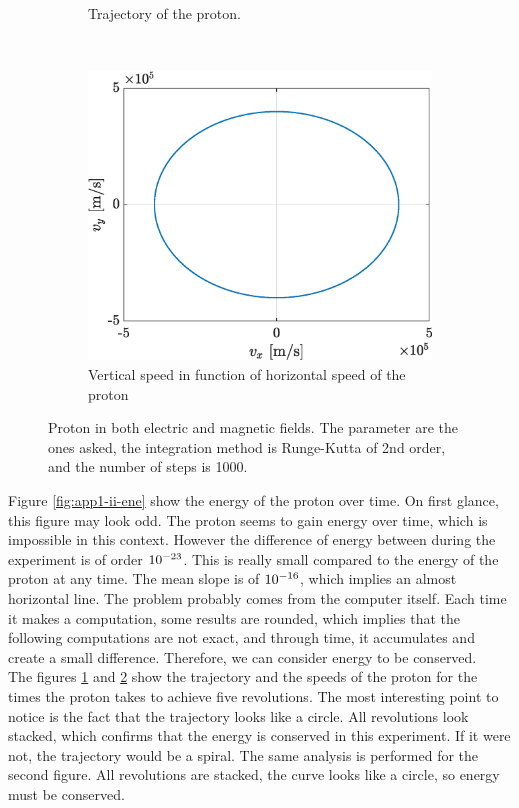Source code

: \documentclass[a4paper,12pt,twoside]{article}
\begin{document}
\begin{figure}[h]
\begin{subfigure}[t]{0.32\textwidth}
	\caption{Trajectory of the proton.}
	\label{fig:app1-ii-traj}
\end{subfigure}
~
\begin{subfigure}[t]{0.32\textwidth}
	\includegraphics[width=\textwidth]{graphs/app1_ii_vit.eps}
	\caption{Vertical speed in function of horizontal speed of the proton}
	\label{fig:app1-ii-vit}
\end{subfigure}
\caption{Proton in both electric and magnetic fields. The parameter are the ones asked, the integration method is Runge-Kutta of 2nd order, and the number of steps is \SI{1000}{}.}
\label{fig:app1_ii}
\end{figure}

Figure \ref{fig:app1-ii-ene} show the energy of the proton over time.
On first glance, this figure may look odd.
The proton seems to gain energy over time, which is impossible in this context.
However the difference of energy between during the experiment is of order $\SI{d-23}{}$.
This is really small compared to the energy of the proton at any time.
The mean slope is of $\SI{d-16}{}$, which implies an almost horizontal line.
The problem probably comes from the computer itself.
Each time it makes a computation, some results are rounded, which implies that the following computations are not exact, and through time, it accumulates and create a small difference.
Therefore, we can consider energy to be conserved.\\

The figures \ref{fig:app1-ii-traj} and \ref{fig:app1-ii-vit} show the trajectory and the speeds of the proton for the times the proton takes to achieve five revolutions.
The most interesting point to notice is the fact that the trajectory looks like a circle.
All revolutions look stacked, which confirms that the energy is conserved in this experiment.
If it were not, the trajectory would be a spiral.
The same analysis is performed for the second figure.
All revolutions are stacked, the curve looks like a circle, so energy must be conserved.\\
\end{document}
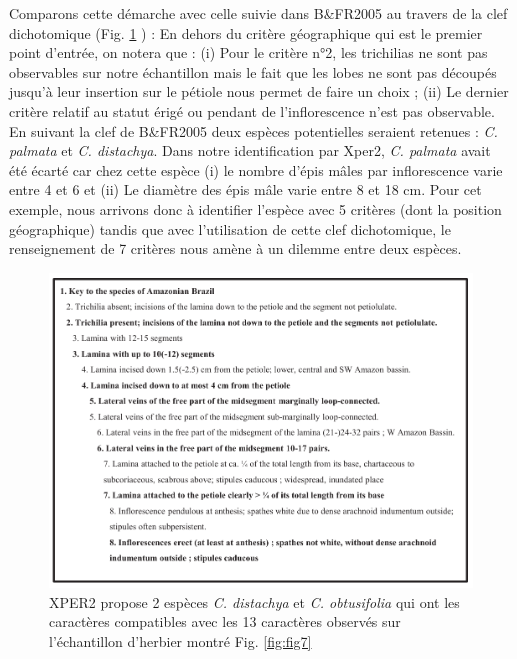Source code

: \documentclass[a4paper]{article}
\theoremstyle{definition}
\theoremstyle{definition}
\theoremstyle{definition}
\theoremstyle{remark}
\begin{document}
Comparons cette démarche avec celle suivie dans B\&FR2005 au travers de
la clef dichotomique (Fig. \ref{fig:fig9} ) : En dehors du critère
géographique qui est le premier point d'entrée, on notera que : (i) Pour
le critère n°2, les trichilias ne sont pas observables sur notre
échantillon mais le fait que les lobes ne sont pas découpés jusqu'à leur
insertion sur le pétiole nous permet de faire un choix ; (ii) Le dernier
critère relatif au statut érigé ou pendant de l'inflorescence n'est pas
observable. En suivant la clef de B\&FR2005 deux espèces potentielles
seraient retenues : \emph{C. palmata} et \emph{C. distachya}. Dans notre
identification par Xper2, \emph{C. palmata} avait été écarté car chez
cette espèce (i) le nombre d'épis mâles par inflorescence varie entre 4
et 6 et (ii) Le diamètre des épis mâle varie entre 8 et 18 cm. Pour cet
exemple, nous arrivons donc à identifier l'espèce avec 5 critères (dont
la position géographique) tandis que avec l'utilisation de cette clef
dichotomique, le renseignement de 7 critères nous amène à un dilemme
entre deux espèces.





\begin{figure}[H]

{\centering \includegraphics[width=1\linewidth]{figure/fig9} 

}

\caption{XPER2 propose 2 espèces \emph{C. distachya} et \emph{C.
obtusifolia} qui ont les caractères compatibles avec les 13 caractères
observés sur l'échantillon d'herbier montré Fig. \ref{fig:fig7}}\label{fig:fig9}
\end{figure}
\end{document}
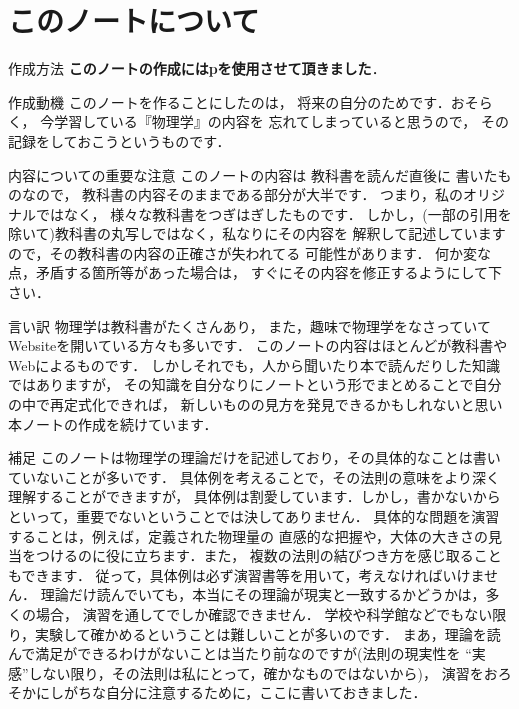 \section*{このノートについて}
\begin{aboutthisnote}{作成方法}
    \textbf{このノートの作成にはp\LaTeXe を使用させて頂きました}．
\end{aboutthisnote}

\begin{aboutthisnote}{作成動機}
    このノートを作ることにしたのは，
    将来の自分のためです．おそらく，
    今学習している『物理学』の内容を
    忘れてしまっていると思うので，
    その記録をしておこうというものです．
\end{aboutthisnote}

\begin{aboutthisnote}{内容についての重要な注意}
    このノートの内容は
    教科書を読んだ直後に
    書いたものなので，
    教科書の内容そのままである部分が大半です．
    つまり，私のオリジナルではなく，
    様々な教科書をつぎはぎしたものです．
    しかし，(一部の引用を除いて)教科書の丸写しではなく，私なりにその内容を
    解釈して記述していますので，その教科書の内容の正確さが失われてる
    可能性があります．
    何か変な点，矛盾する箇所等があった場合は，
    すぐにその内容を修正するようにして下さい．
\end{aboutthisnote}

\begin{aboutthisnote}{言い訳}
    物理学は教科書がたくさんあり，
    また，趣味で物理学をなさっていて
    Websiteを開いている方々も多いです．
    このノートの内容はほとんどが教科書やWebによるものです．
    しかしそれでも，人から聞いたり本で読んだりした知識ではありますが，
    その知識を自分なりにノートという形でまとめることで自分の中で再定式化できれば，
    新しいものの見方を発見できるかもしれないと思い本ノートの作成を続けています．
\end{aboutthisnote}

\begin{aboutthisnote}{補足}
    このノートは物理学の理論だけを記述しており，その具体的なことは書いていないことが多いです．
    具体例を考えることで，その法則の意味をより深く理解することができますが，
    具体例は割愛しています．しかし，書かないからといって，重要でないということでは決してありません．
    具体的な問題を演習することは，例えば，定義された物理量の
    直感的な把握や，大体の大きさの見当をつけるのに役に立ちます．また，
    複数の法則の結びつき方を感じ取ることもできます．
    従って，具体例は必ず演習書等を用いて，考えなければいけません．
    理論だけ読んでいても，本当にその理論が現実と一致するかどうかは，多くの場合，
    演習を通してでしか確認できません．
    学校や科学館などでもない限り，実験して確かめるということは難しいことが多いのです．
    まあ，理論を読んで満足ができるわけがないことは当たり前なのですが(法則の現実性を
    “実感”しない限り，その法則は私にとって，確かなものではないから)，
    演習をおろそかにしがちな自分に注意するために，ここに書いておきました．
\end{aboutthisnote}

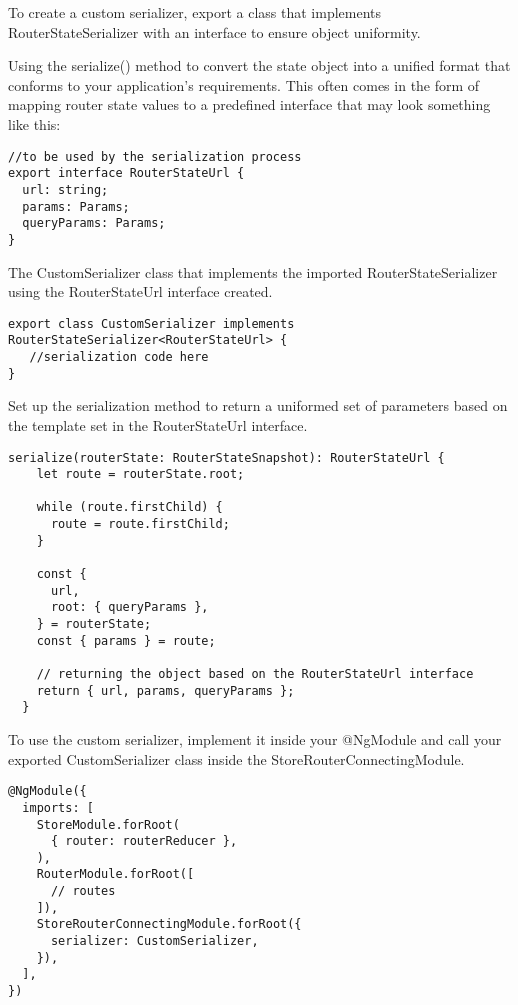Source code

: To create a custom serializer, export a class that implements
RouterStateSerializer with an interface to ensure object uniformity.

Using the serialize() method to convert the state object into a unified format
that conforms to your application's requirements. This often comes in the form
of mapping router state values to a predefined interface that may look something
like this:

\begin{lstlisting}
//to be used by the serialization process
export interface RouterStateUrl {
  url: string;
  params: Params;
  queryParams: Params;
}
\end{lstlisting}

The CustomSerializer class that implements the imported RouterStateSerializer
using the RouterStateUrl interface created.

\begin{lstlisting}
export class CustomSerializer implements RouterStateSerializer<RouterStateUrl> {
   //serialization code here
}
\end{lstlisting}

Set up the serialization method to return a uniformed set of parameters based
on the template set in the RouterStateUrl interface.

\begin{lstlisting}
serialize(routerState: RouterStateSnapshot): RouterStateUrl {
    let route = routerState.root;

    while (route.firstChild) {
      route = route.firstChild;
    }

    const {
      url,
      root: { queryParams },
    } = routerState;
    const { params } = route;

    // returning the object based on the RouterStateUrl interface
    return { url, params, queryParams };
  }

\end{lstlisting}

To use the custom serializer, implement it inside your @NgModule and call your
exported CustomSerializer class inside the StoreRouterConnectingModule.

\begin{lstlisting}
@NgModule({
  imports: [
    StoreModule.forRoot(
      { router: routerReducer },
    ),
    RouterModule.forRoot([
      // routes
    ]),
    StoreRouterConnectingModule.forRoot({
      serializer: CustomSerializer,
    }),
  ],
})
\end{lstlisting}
----
Task objective: Pictures are not part of the copy; retype all the other material exactly.

Task response:
Source code

: \documentclass[a4paper,12pt,twoside]{article}
\begin{document}
\begin{figure}[h]
\begin{subfigure}[t]{0.32\textwidth}
	\caption{Trajectory of the proton.}
	\label{fig:app1-ii-traj}
\end{subfigure}
~
\begin{subfigure}[t]{0.32\textwidth}
	\includegraphics[width=\textwidth]{graphs/app1_ii_vit.eps}
	\caption{Vertical speed in function of horizontal speed of the proton}
	\label{fig:app1-ii-vit}
\end{subfigure}
\caption{Proton in both electric and magnetic fields. The parameter are the ones asked, the integration method is Runge-Kutta of 2nd order, and the number of steps is \SI{1000}{}.}
\label{fig:app1_ii}
\end{figure}

Figure \ref{fig:app1-ii-ene} show the energy of the proton over time.
On first glance, this figure may look odd.
The proton seems to gain energy over time, which is impossible in this context.
However the difference of energy between during the experiment is of order $\SI{d-23}{}$.
This is really small compared to the energy of the proton at any time.
The mean slope is of $\SI{d-16}{}$, which implies an almost horizontal line.
The problem probably comes from the computer itself.
Each time it makes a computation, some results are rounded, which implies that the following computations are not exact, and through time, it accumulates and create a small difference.
Therefore, we can consider energy to be conserved.\\

The figures \ref{fig:app1-ii-traj} and \ref{fig:app1-ii-vit} show the trajectory and the speeds of the proton for the times the proton takes to achieve five revolutions.
The most interesting point to notice is the fact that the trajectory looks like a circle.
All revolutions look stacked, which confirms that the energy is conserved in this experiment.
If it were not, the trajectory would be a spiral.
The same analysis is performed for the second figure.
All revolutions are stacked, the curve looks like a circle, so energy must be conserved.\\
\end{document}
Source code

: \documentclass[a4paper]{article}
\theoremstyle{definition}
\theoremstyle{definition}
\theoremstyle{definition}
\theoremstyle{remark}
\begin{document}
Comparons cette démarche avec celle suivie dans B\&FR2005 au travers de
la clef dichotomique (Fig. \ref{fig:fig9} ) : En dehors du critère
géographique qui est le premier point d'entrée, on notera que : (i) Pour
le critère n°2, les trichilias ne sont pas observables sur notre
échantillon mais le fait que les lobes ne sont pas découpés jusqu'à leur
insertion sur le pétiole nous permet de faire un choix ; (ii) Le dernier
critère relatif au statut érigé ou pendant de l'inflorescence n'est pas
observable. En suivant la clef de B\&FR2005 deux espèces potentielles
seraient retenues : \emph{C. palmata} et \emph{C. distachya}. Dans notre
identification par Xper2, \emph{C. palmata} avait été écarté car chez
cette espèce (i) le nombre d'épis mâles par inflorescence varie entre 4
et 6 et (ii) Le diamètre des épis mâle varie entre 8 et 18 cm. Pour cet
exemple, nous arrivons donc à identifier l'espèce avec 5 critères (dont
la position géographique) tandis que avec l'utilisation de cette clef
dichotomique, le renseignement de 7 critères nous amène à un dilemme
entre deux espèces.





\begin{figure}[H]

{\centering \includegraphics[width=1\linewidth]{figure/fig9} 

}

\caption{XPER2 propose 2 espèces \emph{C. distachya} et \emph{C.
obtusifolia} qui ont les caractères compatibles avec les 13 caractères
observés sur l'échantillon d'herbier montré Fig. \ref{fig:fig7}}\label{fig:fig9}
\end{figure}
\end{document}
 \section*{このノートについて}
\begin{aboutthisnote}{作成方法}
    \textbf{このノートの作成にはp\LaTeXe を使用させて頂きました}．
\end{aboutthisnote}

\begin{aboutthisnote}{作成動機}
    このノートを作ることにしたのは，
    将来の自分のためです．おそらく，
    今学習している『物理学』の内容を
    忘れてしまっていると思うので，
    その記録をしておこうというものです．
\end{aboutthisnote}

\begin{aboutthisnote}{内容についての重要な注意}
    このノートの内容は
    教科書を読んだ直後に
    書いたものなので，
    教科書の内容そのままである部分が大半です．
    つまり，私のオリジナルではなく，
    様々な教科書をつぎはぎしたものです．
    しかし，(一部の引用を除いて)教科書の丸写しではなく，私なりにその内容を
    解釈して記述していますので，その教科書の内容の正確さが失われてる
    可能性があります．
    何か変な点，矛盾する箇所等があった場合は，
    すぐにその内容を修正するようにして下さい．
\end{aboutthisnote}

\begin{aboutthisnote}{言い訳}
    物理学は教科書がたくさんあり，
    また，趣味で物理学をなさっていて
    Websiteを開いている方々も多いです．
    このノートの内容はほとんどが教科書やWebによるものです．
    しかしそれでも，人から聞いたり本で読んだりした知識ではありますが，
    その知識を自分なりにノートという形でまとめることで自分の中で再定式化できれば，
    新しいものの見方を発見できるかもしれないと思い本ノートの作成を続けています．
\end{aboutthisnote}

\begin{aboutthisnote}{補足}
    このノートは物理学の理論だけを記述しており，その具体的なことは書いていないことが多いです．
    具体例を考えることで，その法則の意味をより深く理解することができますが，
    具体例は割愛しています．しかし，書かないからといって，重要でないということでは決してありません．
    具体的な問題を演習することは，例えば，定義された物理量の
    直感的な把握や，大体の大きさの見当をつけるのに役に立ちます．また，
    複数の法則の結びつき方を感じ取ることもできます．
    従って，具体例は必ず演習書等を用いて，考えなければいけません．
    理論だけ読んでいても，本当にその理論が現実と一致するかどうかは，多くの場合，
    演習を通してでしか確認できません．
    学校や科学館などでもない限り，実験して確かめるということは難しいことが多いのです．
    まあ，理論を読んで満足ができるわけがないことは当たり前なのですが(法則の現実性を
    “実感”しない限り，その法則は私にとって，確かなものではないから)，
    演習をおろそかにしがちな自分に注意するために，ここに書いておきました．
\end{aboutthisnote}

Source code

: To create a custom serializer, export a class that implements
RouterStateSerializer with an interface to ensure object uniformity.

Using the serialize() method to convert the state object into a unified format
that conforms to your application's requirements. This often comes in the form
of mapping router state values to a predefined interface that may look something
like this:

\begin{lstlisting}
//to be used by the serialization process
export interface RouterStateUrl {
  url: string;
  params: Params;
  queryParams: Params;
}
\end{lstlisting}

The CustomSerializer class that implements the imported RouterStateSerializer
using the RouterStateUrl interface created.

\begin{lstlisting}
export class CustomSerializer implements RouterStateSerializer<RouterStateUrl> {
   //serialization code here
}
\end{lstlisting}

Set up the serialization method to return a uniformed set of parameters based
on the template set in the RouterStateUrl interface.

\begin{lstlisting}
serialize(routerState: RouterStateSnapshot): RouterStateUrl {
    let route = routerState.root;

    while (route.firstChild) {
      route = route.firstChild;
    }

    const {
      url,
      root: { queryParams },
    } = routerState;
    const { params } = route;

    // returning the object based on the RouterStateUrl interface
    return { url, params, queryParams };
  }

\end{lstlisting}

To use the custom serializer, implement it inside your @NgModule and call your
exported CustomSerializer class inside the StoreRouterConnectingModule.

\begin{lstlisting}
@NgModule({
  imports: [
    StoreModule.forRoot(
      { router: routerReducer },
    ),
    RouterModule.forRoot([
      // routes
    ]),
    StoreRouterConnectingModule.forRoot({
      serializer: CustomSerializer,
    }),
  ],
})
\end{lstlisting}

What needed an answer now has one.